Monday, April 29, 2013

The day he came home from Iraq

I have never been so nervous. I have taken pregnancy tests and driving tests and spoken in public and moved across the country on a Greyhound bus and I have never been as nervous as I am right now standing on the top of a row of bleachers in a gym full of women and children waiting for a stream of identical uniformed men to walk through a faded brown metal door.

Surely my fuschia hair sets me apart from the blondes and brunettes. Surely he will see my sign, which only contains a runic symbol 12 inches tall. Surely he will see me in my Princess Hooah t-shirt.

How will I find him?

The men are marching in. They are filling the gym with the smell of dirt and heat. They are identical. They blend together in camouflage and tan skin.

I am surrounded by gasping, laughing, crying women. I am completely alone.

I am not alone. I see him. In the first row he is staring at me. I lower my sign. I laugh and cry and point, jumping up and down.

I belong here. He belongs here. We smile. We barely break gaze as the ceremony proceeds. We are surrounded by a formation of men and bleachers of women all bowing their heads to pray. We are alone, staring into each other's eyes.

The formation is released and the gym becomes a sea of tears. I step down and wait for him to come to me.

It has been 343 days. He smells better than I expected and he tastes exactly the same.

Sunday, April 28, 2013

Wives

When we talk about being married to our husbands, other women admire us... or rather, they say they do.

"You're so strong," they almost whine, picturing their lives and their petty selfishness.

"You're so selfless. I don't know how you do it. I could never," they continue, trying to imagine what our lives must be like.

Our lives are like everyone else's. We sleep. We eat. We laugh. We cry. We work. We love.

Oh, how we love!

"We could, any one of us leave," I say, trying to make a point, "We are not trapped."

"But then who would take care of him?" One of the other wives, who is in a tough place, asks.

No one. No one would take care of him. This might be why many of us stay when we are not sure if we should. There are some who leave. Things have gotten to be too much or there is abuse, alcohol abuse, child abuse, verbal abuse, and women who desperately love their veteran decide they love themselves or their children more and they leave.

And they feel they have failed.

We want so desperately to heal what is unhealable.

We could leave, but we stay. We do not stay because we are noble or heroic or selfless. We are as selfish and petty as the women who cannot fathom our lives.

We stay because if we don't, no one will take care of the love of our life.

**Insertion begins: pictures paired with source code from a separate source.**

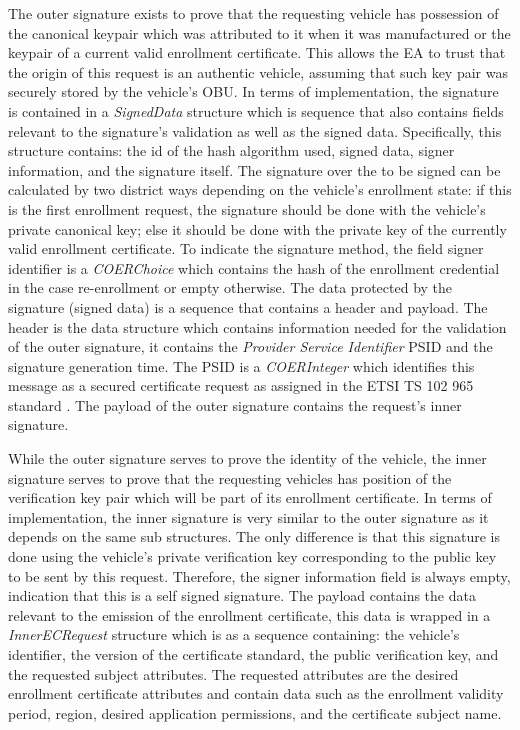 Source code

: The outer signature exists to prove that the requesting vehicle has possession of the canonical keypair which was attributed to it when it was manufactured or the keypair of a current valid enrollment certificate. This allows the EA to trust that the origin of this request is an authentic vehicle, assuming that such key pair was securely stored by the vehicle's OBU. In terms of implementation, the signature is contained in a \textit{SignedData} structure which is sequence that also contains fields relevant to the signature's validation as well as the signed data. Specifically, this structure contains: the id of the hash algorithm used, signed data, signer information, and the signature itself. The signature over the to be signed can be calculated by two district ways depending on the vehicle's enrollment state: if this is the first enrollment request, the signature should be done with the vehicle's private canonical key; else it should be done with the private key of the currently valid enrollment certificate. To indicate the signature method, the field signer identifier is a \textit{COERChoice} which contains the hash of the enrollment credential in the case re-enrollment or empty otherwise. The data protected by the signature (signed data) is a sequence that contains a header and payload. The header is the data structure which contains information needed for the validation of the outer signature, it contains the \textit{Provider Service Identifier} PSID and the signature generation time. The PSID is a \textit{COERInteger} which identifies this message as a secured certificate request as assigned in the ETSI TS 102 965 standard \cite{etsi_PSID}. The payload of the outer signature contains the request's inner signature.

While the outer signature serves to prove the identity of the vehicle, the inner signature serves to prove that the requesting vehicles has position of the verification key pair which will be part of its enrollment certificate. In terms of implementation, the inner signature is very similar to the outer signature as it depends on the same sub structures. The only difference is that this signature is done using the vehicle's private verification key corresponding to the public key to be sent by this request. Therefore, the signer information field is always empty, indication that this is a self signed signature. The payload contains the data relevant to the emission of the enrollment certificate, this data is wrapped in a \textit{InnerECRequest} structure which is as a sequence containing: the vehicle's identifier, the version of the certificate standard, the public verification key, and the requested subject attributes. The requested attributes are the desired enrollment certificate attributes and contain data such as the enrollment validity period, region, desired application permissions, and the certificate subject name. 

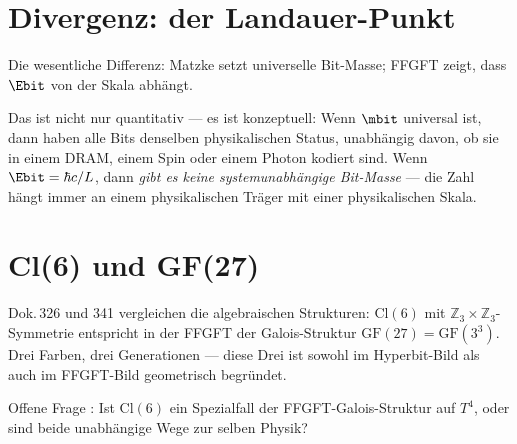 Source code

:\section{Divergenz: der Landauer-Punkt}

Die wesentliche Differenz: Matzke setzt universelle Bit-Masse;
FFGFT zeigt, dass $\Ebit$ von der Skala abhängt. 

Das ist nicht nur quantitativ --- es ist konzeptuell: Wenn $\mbit$ universal
ist, dann haben alle Bits denselben physikalischen Status, unabhängig davon,
ob sie in einem DRAM, einem Spin oder einem Photon kodiert sind.
Wenn $\Ebit = \hbar c/L$, dann \emph{gibt es keine systemunabhängige
Bit-Masse} --- die Zahl hängt immer an einem physikalischen Träger
mit einer physikalischen Skala.

\section{Cl(6) und GF(27)}

Dok.\,326 und 341 vergleichen die algebraischen Strukturen:
$\mathrm{Cl}(6)$ mit $\mathbb{Z}_3 \times \mathbb{Z}_3$-Symmetrie entspricht
in der FFGFT der Galois-Struktur $\mathrm{GF}(27) = \mathrm{GF}(3^3)$.
Drei Farben, drei Generationen --- diese Drei ist sowohl im Hyperbit-Bild
als auch im FFGFT-Bild geometrisch begründet. 

Offene Frage : Ist $\mathrm{Cl}(6)$ ein Spezialfall der
FFGFT-Galois-Struktur auf $T^4$, oder sind beide unabhängige Wege zur
selben Physik?
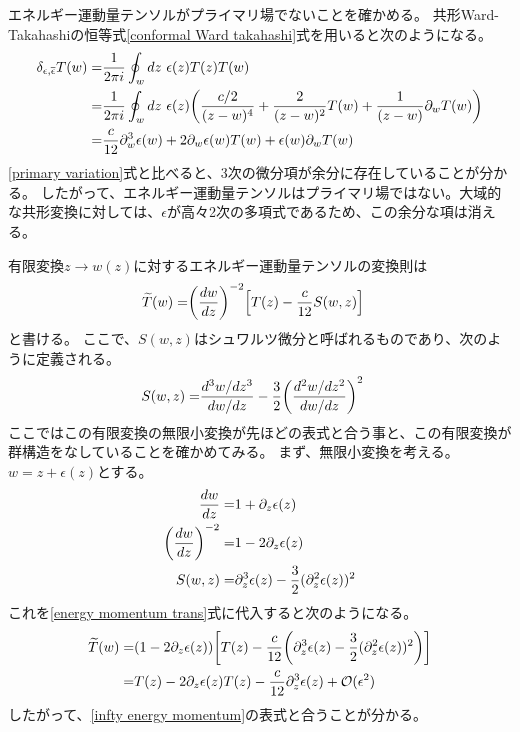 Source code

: \documentclass[11pt, dvipdfmx]{article}
\numberwithin{equation}{section}
\newcommand{\blankline}{\par\vspace{\baselineskip}} %
\begin{document}
エネルギー運動量テンソルがプライマリ場でないことを確かめる。
共形Ward-Takahashiの恒等式\eqref{conformal Ward takahashi}式を用いると次のようになる。
\begin{align}
    \delta_{\epsilon,\overline{\epsilon}} T(w)=&\frac{1}{2\pi i}\oint_{w} dz \ \epsilon(z) T(z)T(w)\\
    =&\frac{1}{2\pi i}\oint_{w} dz \ \epsilon(z)\qty(\frac{c/2}{(z-w)^4} + \frac{2}{(z-w)^2}T(w) + \frac{1}{(z-w)}\partial_w T(w))\\
    =&\frac{c}{12}\partial_w^3 \epsilon(w) + 2 \partial_w \epsilon(w) T(w) + \epsilon(w)\partial_w T(w)\label{infty energy momentum}
\end{align}
\eqref{primary variation}式と比べると、3次の微分項が余分に存在していることが分かる。
したがって、エネルギー運動量テンソルはプライマリ場ではない。大域的な共形変換に対しては、$\epsilon$が高々2次の多項式であるため、この余分な項は消える。
\blankline
有限変換$z\rightarrow w(z)$に対するエネルギー運動量テンソルの変換則は
\begin{align}
    \widetilde{T}(w)=&\qty(\frac{dw}{dz})^{-2}\qty[T(z) - \frac{c}{12}S(w,z)]\label{energy momentum trans}
\end{align}
と書ける。
ここで、$S(w,z)$はシュワルツ微分と呼ばれるものであり、次のように定義される。
\begin{align}
    S(w,z)=&\frac{d^3 w/dz^3}{dw/dz} - \frac{3}{2}\qty(\frac{d^2 w/dz^2}{dw/dz})^2
\end{align}
ここではこの有限変換の無限小変換が先ほどの表式と合う事と、この有限変換が群構造をなしていることを確かめてみる。
まず、無限小変換を考える。$w=z+\epsilon(z)$とする。
\begin{align}
    \frac{dw}{dz}=&1+\partial_z \epsilon(z)\\
    \qty(\frac{dw}{dz})^{-2}=&1 - 2\partial_z \epsilon(z)\\
    S(w,z)=& \partial_z^3 \epsilon(z)-\frac{3}{2}(\partial_z^2 \epsilon(z))^2
\end{align}
これを\eqref{energy momentum trans}式に代入すると次のようになる。
\begin{align}
    \widetilde{T}(w)=&\qty(1 - 2\partial_z \epsilon(z))\qty[T(z) - \frac{c}{12}\qty(\partial_z^3 \epsilon(z)-\frac{3}{2}(\partial_z^2 \epsilon(z))^2)]\\
    =&T(z) - 2\partial_z \epsilon(z) T(z) - \frac{c}{12}\partial_z^3 \epsilon(z) + \mathcal{O}(\epsilon^2)
\end{align}
したがって、\eqref{infty energy momentum}の表式と合うことが分かる。
\blankline
\end{document}
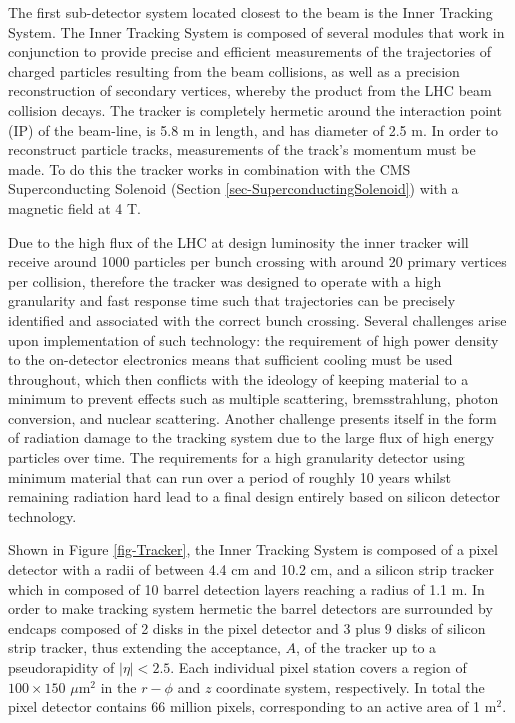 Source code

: The first sub-detector system located closest to the beam is the Inner Tracking System. The Inner Tracking System is composed of several modules that work in conjunction to provide precise and efficient measurements of the trajectories of charged particles resulting from the beam collisions, as well as a precision reconstruction of secondary vertices, whereby the product from the LHC beam collision decays. The tracker is completely hermetic around the interaction point (IP) of the beam-line, is 5.8 m in length, and has diameter of 2.5 m. In order to reconstruct particle tracks, measurements of the track's momentum must be made. To do this the tracker works in combination with the CMS Superconducting Solenoid (Section \ref{sec-SuperconductingSolenoid}) with a magnetic field at 4 T. 

Due to the high flux of the LHC at design luminosity the inner tracker will receive around 1000 particles per bunch crossing with around 20 primary vertices per collision, therefore the tracker was designed to operate with a high granularity and fast response time such that trajectories can be precisely identified and associated with the correct bunch crossing. Several challenges arise upon implementation of such technology: the requirement of high power density to the on-detector electronics means that sufficient cooling must be used throughout, which then conflicts with the ideology of keeping material to a minimum to prevent effects such as multiple scattering, bremsstrahlung, photon conversion, and nuclear scattering. Another challenge presents itself in the form of radiation damage to the tracking system due to the large flux of high energy particles over time. The requirements for a high granularity detector using minimum material that can run over a period of roughly 10 years whilst remaining radiation hard lead to a final design entirely based on silicon detector technology. 

Shown in Figure \ref{fig-Tracker}, the Inner Tracking System is composed of a pixel detector with a radii of between 4.4 cm and 10.2 cm, and a silicon strip tracker which in composed of 10 barrel detection layers reaching a radius of 1.1 m. In order to make tracking system hermetic the barrel detectors are surrounded by endcaps composed of 2 disks in the pixel detector and 3 plus 9 disks of silicon strip tracker, thus extending the acceptance, $A$, of the tracker up to a pseudorapidity of $|\eta| < 2.5$.  Each individual pixel station covers a region of $100\times150$ $\mu$m$^2$ in the $r-\phi$ and $z$ coordinate system, respectively. In total the pixel detector contains 66 million pixels, corresponding to an active area of 1 m$^2$.

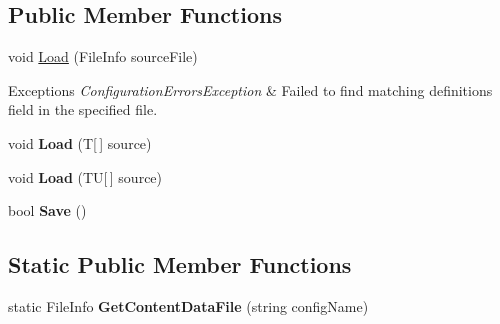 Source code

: \subsection*{Public Member Functions}
\begin{DoxyCompactItemize}
\item 
\hypertarget{class_s_e_mod_a_p_i_1_1_a_p_i_1_1_definitions_1_1_serializable_definitions_manager_afbac19457395374f58e02e90ae962897}{}void \hyperlink{class_s_e_mod_a_p_i_1_1_a_p_i_1_1_definitions_1_1_serializable_definitions_manager_afbac19457395374f58e02e90ae962897}{Load} (File\+Info source\+File)\label{class_s_e_mod_a_p_i_1_1_a_p_i_1_1_definitions_1_1_serializable_definitions_manager_afbac19457395374f58e02e90ae962897}

\begin{DoxyCompactList}\small\item\em 
\begin{DoxyExceptions}{Exceptions}
{\em Configuration\+Errors\+Exception} & Failed to find matching definitions field in the specified file.\\
\hline
\end{DoxyExceptions}
\end{DoxyCompactList}\item 
\hypertarget{class_s_e_mod_a_p_i_1_1_a_p_i_1_1_definitions_1_1_serializable_definitions_manager_afca07900e6d3ff59a1b62c791b00797c}{}void {\bfseries Load} (T\mbox{[}$\,$\mbox{]} source)\label{class_s_e_mod_a_p_i_1_1_a_p_i_1_1_definitions_1_1_serializable_definitions_manager_afca07900e6d3ff59a1b62c791b00797c}

\item 
\hypertarget{class_s_e_mod_a_p_i_1_1_a_p_i_1_1_definitions_1_1_serializable_definitions_manager_a3ed135895e922ddd4ac62364a0644a04}{}void {\bfseries Load} (T\+U\mbox{[}$\,$\mbox{]} source)\label{class_s_e_mod_a_p_i_1_1_a_p_i_1_1_definitions_1_1_serializable_definitions_manager_a3ed135895e922ddd4ac62364a0644a04}

\item 
\hypertarget{class_s_e_mod_a_p_i_1_1_a_p_i_1_1_definitions_1_1_serializable_definitions_manager_ac00ffcaba3e85582ae5895bd15870642}{}bool {\bfseries Save} ()\label{class_s_e_mod_a_p_i_1_1_a_p_i_1_1_definitions_1_1_serializable_definitions_manager_ac00ffcaba3e85582ae5895bd15870642}

\end{DoxyCompactItemize}
\subsection*{Static Public Member Functions}
\begin{DoxyCompactItemize}
\item 
\hypertarget{class_s_e_mod_a_p_i_1_1_a_p_i_1_1_definitions_1_1_serializable_definitions_manager_a72dc641356e12897e5b8e4346dc1775f}{}static File\+Info {\bfseries Get\+Content\+Data\+File} (string config\+Name)\label{class_s_e_mod_a_p_i_1_1_a_p_i_1_1_definitions_1_1_serializable_definitions_manager_a72dc641356e12897e5b8e4346dc1775f}

\end{DoxyCompactItemize}
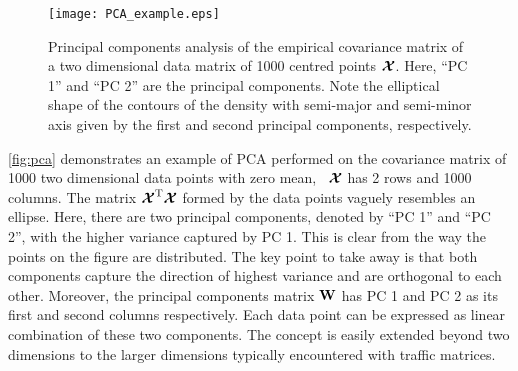 \begin{figure}[thbp] 
  \begin{center}
     \texttt{[image: PCA\_example.eps]}
    \caption{Principal components analysis of the empirical covariance matrix of a two dimensional 
    data matrix of 1000 centred points $\boldsymbol{\mathcal{X}}$. Here, ``PC 1''  and ``PC 2'' are the principal 
    components. Note the elliptical shape of the contours of the
    density with semi-major and semi-minor axis given by the first and
    second principal components, respectively.  \label{fig:pca}}
  \end{center}
 \end{figure}
 
\autoref{fig:pca} demonstrates an example of PCA performed on the covariance matrix of 
1000 two dimensional data points with zero mean, \ie~$\boldsymbol{\mathcal{X}}$ has 2 rows and 1000 columns. 
The matrix $\boldsymbol{\mathcal{X}}^{\mathrm{T}} \boldsymbol{\mathcal{X}}$ formed by the data points vaguely resembles an ellipse. Here, there
are two principal components, denoted by  ``PC 1''  and ``PC 2'', with the higher variance
captured by PC 1. This is clear from the way the points on the figure
are distributed. The key point to take away is that both components capture the direction
of highest variance and are orthogonal to each other.  Moreover, the principal components matrix 
$\mathbf{W}$ has PC 1 and PC 2 as its first and second columns respectively. Each data point 
can be expressed as linear combination of these two components. The concept is easily
extended beyond two dimensions to the larger dimensions typically encountered with
traffic matrices.

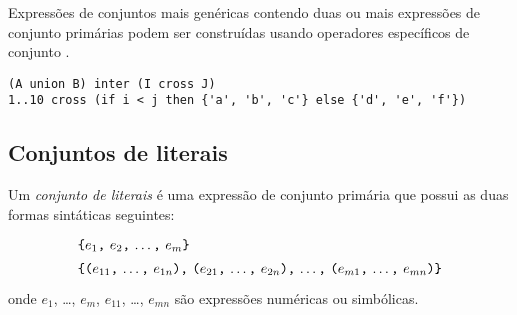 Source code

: \documentclass[11pt, brazil]{report}
\def\para#1{\noindent{\bf#1}}
\begin{document}

Expressões de conjuntos mais genéricas contendo duas ou mais expressões
de conjunto primárias podem ser construídas usando operadores
específicos de conjunto .

\para{Exemplos}

%

\begin{verbatim}
(A union B) inter (I cross J)
1..10 cross (if i < j then {'a', 'b', 'c'} else {'d', 'e', 'f'})
\end{verbatim}

\subsection{Conjuntos de literais}

Um {\it conjunto de literais} é uma expressão de conjunto primária
que possui as duas formas \linebreak sintáticas seguintes:
$$
{\def\arraystretch{1.4}
\begin{array}{l}
\mbox{{\tt\{}$e_1${\tt,} $e_2${\tt,} \dots{\tt,} $e_m${\tt\}}}\\
\mbox{{\tt\{(}$e_{11}${\tt,} \dots{\tt,} $e_{1n}${\tt),}
{\tt(}$e_{21}${\tt,} \dots{\tt,} $e_{2n}${\tt),} \dots{\tt,}
{\tt(}$e_{m1}${\tt,} \dots{\tt,} $e_{mn}${\tt)\}}}\\
\end{array}
}
$$
onde $e_1$, \dots, $e_m$, $e_{11}$, \dots, $e_{mn}$ são expressões
numéricas ou simbólicas.
\end{document}

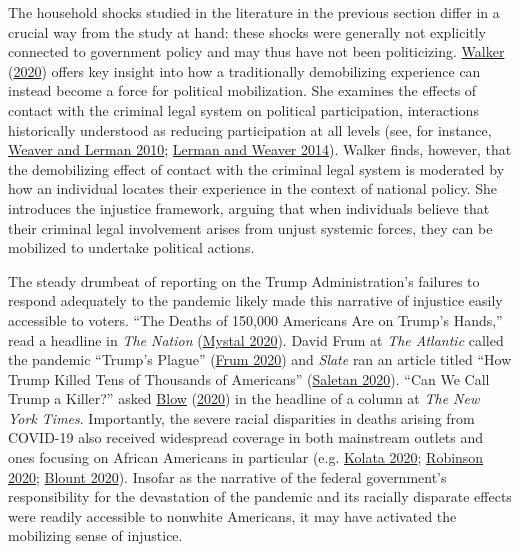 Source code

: \documentclass[
  12pt,
]{article}
\begin{document}
The household shocks studied in the literature in the previous section differ in a crucial way from the study at hand: these shocks were generally not explicitly connected to government policy and may thus have not been politicizing. \protect\hyperlink{ref-Walker2020}{Walker} (\protect\hyperlink{ref-Walker2020}{2020}) offers key insight into how a traditionally demobilizing experience can instead become a force for political mobilization. She examines the effects of contact with the criminal legal system on political participation, interactions historically understood as reducing participation at all levels (see, for instance, \protect\hyperlink{ref-Weaver2010}{Weaver and Lerman 2010}; \protect\hyperlink{ref-Lerman2014}{Lerman and Weaver 2014}). Walker finds, however, that the demobilizing effect of contact with the criminal legal system is moderated by how an individual locates their experience in the context of national policy. She introduces the injustice framework, arguing that when individuals believe that their criminal legal involvement arises from unjust systemic forces, they can be mobilized to undertake political actions.

The steady drumbeat of reporting on the Trump Administration's failures to respond adequately to the pandemic likely made this narrative of injustice easily accessible to voters. ``The Deaths of 150,000 Americans Are on Trump's Hands,'' read a headline in \emph{The Nation} (\protect\hyperlink{ref-Mystal2020}{Mystal 2020}). David Frum at \emph{The Atlantic} called the pandemic ``Trump's Plague'' (\protect\hyperlink{ref-Frum2020}{Frum 2020}) and \emph{Slate} ran an article titled ``How Trump Killed Tens of Thousands of Americans'' (\protect\hyperlink{ref-Saletan2020}{Saletan 2020}). ``Can We Call Trump a Killer?'' asked \protect\hyperlink{ref-Blow2020}{Blow} (\protect\hyperlink{ref-Blow2020}{2020}) in the headline of a column at \emph{The New York Times}. Importantly, the severe racial disparities in deaths arising from COVID-19 also received widespread coverage in both mainstream outlets and ones focusing on African Americans in particular (e.g. \protect\hyperlink{ref-Kolata2020}{Kolata 2020}; \protect\hyperlink{ref-Robinson2020}{Robinson 2020}; \protect\hyperlink{ref-Blount2020}{Blount 2020}). Insofar as the narrative of the federal government's responsibility for the devastation of the pandemic and its racially disparate effects were readily accessible to nonwhite Americans, it may have activated the mobilizing sense of injustice.
\end{document}
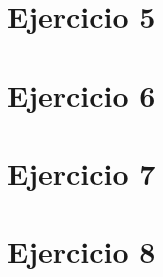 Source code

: \documentclass[a4paper]{article}
\begin{document}
\section{Ejercicio 5}

\vspace*{0.3cm}

\vspace*{0.6cm}

\section{Ejercicio 6}

\vspace*{0.3cm}

\vspace*{0.6cm}

\section{Ejercicio 7}

\vspace*{0.3cm}

\vspace*{0.6cm}

\section{Ejercicio 8}

\vspace*{0.3cm}

\vspace*{0.6cm}
\end{document}
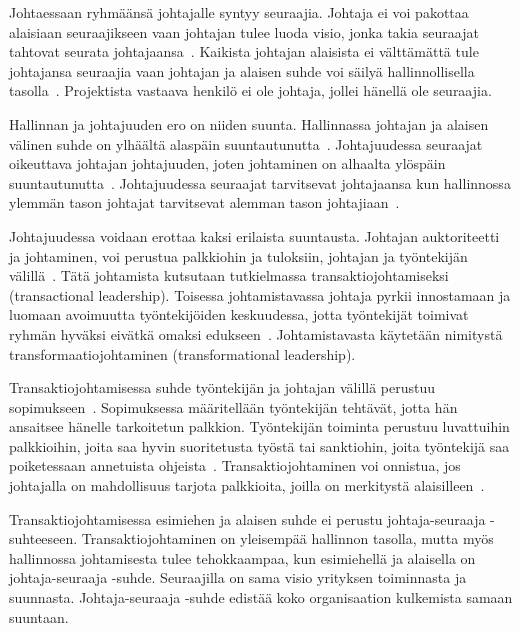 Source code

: \documentclass[finnish]{tktltiki2}
\theoremstyle{definition}
\theoremstyle{remark}
\begin{document}
Johtaessaan ryhmäänsä johtajalle syntyy seuraajia. Johtaja ei voi pakottaa alaisiaan seuraajikseen vaan johtajan tulee luoda visio, jonka takia seuraajat tahtovat seurata johtajaansa~\cite{raccoon2006leadership}. Kaikista johtajan alaisista ei välttämättä tule johtajansa seuraajia vaan johtajan ja alaisen suhde voi säilyä hallinnollisella tasolla~\cite{raccoon2006leadership}. Projektista vastaava henkilö ei ole johtaja, jollei hänellä ole seuraajia.

Hallinnan ja johtajuuden ero on niiden suunta. Hallinnassa johtajan ja alaisen välinen suhde on ylhäältä alaspäin suuntautunutta~\cite{raccoon2006leadership}. Johtajuudessa seuraajat oikeuttava johtajan johtajuuden, joten johtaminen on alhaalta ylöspäin suuntautunutta~\cite{raccoon2006leadership}. Johtajuudessa seuraajat tarvitsevat johtajaansa kun hallinnossa ylemmän tason johtajat tarvitsevat alemman tason johtajiaan~\cite{raccoon2006leadership}.

Johtajuudessa voidaan erottaa kaksi erilaista suuntausta. Johtajan auktoriteetti ja johtaminen, voi perustua palkkiohin ja tuloksiin, johtajan ja työntekijän välillä~\cite{bass1990transactional}. Tätä johtamista kutsutaan tutkielmassa transaktiojohtamiseksi (transactional leadership). Toisessa johtamistavassa johtaja pyrkii innostamaan ja luomaan avoimuutta työntekijöiden keskuudessa, jotta työntekijät toimivat ryhmän hyväksi eivätkä omaksi edukseen~\cite{bass1990transactional}. Johtamistavasta käytetään nimitystä  transformaatiojohtaminen (transformational leadership).

Transaktiojohtamisessa suhde työntekijän ja johtajan välillä perustuu sopimukseen~\cite{bass1990transactional}. Sopimuksessa määritellään työntekijän tehtävät, jotta hän ansaitsee hänelle tarkoitetun palkkion. Työntekijän toiminta perustuu luvattuihin palkkioihin, joita saa hyvin suoritetusta työstä tai sanktiohin, joita työntekijä saa poiketessaan annetuista ohjeista~\cite{bass1990transactional}. Transaktiojohtaminen voi onnistua, jos johtajalla on mahdollisuus tarjota palkkioita, joilla on merkitystä alaisilleen~\cite{bass1990transactional}.

Transaktiojohtamisessa esimiehen ja alaisen suhde ei perustu johtaja-seuraaja -suhteeseen. Transaktiojohtaminen on yleisempää hallinnon tasolla, mutta myös hallinnossa johtamisesta tulee tehokkaampaa, kun esimiehellä ja alaisella on johtaja-seuraaja -suhde. Seuraajilla on sama visio yrityksen toiminnasta ja suunnasta. Johtaja-seuraaja -suhde edistää koko organisaation kulkemista samaan suuntaan.
\end{document}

We respect and love these men and we believe someone should sacrifice to take care of them. How can you ask someone else to do what you are unwilling to do?

Monday, April 15, 2013

disgusting apathy

I am saddened to tears over the news coming out of Boston. There were two bombs at the finish line of the Boston Marathon.

I told my husband what happened and he said, "How is that any different than a kid stepping on a landmine in Cambodia?"

Well, it isn't, I guess. How does that make it any less sad?

"There are three dead," I read.

"Well, that's not that bad then."

At this point I told him to stop talking to me. I know he has seen horrible things. I know he is immune to this kind of horror, but I cannot listen to his apathy in the face of horror.